_EXTRACTED ENTRIES_
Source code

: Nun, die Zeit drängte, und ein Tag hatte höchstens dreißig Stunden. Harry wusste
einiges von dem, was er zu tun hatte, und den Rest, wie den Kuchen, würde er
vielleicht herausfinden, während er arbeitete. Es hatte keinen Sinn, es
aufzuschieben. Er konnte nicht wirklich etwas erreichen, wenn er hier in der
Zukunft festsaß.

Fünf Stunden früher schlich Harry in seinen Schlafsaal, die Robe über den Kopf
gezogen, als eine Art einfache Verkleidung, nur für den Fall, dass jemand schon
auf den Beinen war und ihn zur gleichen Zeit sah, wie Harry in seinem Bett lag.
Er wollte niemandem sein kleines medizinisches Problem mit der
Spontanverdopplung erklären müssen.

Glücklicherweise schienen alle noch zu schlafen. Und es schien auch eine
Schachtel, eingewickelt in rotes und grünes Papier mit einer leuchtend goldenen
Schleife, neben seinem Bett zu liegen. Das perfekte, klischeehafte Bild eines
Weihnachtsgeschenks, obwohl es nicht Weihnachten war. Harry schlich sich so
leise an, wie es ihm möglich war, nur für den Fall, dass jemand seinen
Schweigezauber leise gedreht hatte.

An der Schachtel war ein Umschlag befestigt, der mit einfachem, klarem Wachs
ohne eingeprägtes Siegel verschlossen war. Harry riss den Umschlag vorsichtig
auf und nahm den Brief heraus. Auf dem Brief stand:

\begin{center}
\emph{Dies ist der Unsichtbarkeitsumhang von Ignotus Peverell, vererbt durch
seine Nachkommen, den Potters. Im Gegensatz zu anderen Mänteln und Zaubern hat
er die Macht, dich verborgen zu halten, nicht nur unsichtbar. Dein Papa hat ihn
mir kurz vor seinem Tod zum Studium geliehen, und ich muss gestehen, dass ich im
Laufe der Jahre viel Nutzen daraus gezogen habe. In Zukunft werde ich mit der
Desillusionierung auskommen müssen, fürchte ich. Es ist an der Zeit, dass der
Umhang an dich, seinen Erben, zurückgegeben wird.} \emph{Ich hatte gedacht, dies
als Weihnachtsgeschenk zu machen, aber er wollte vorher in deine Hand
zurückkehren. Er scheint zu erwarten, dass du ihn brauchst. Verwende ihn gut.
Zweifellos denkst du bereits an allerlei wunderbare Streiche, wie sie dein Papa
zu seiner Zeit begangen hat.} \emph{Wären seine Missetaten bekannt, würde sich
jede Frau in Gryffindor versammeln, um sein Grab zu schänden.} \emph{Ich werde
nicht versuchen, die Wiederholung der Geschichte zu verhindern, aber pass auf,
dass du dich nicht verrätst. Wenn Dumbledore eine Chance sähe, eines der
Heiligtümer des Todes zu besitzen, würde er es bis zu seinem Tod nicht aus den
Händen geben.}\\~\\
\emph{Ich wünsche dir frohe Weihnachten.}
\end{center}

_WHAT THE TASK ASKS_
Copy all lines from the data above that contain the word "würde".

_EXPECTED OUTPUT_
einiges von dem, was er zu tun hatte, und den Rest, wie den Kuchen, würde er
zu seiner Zeit begangen hat.} \emph{Wären seine Missetaten bekannt, würde sich
Heiligtümer des Todes zu besitzen, würde er es bis zu seinem Tod nicht aus den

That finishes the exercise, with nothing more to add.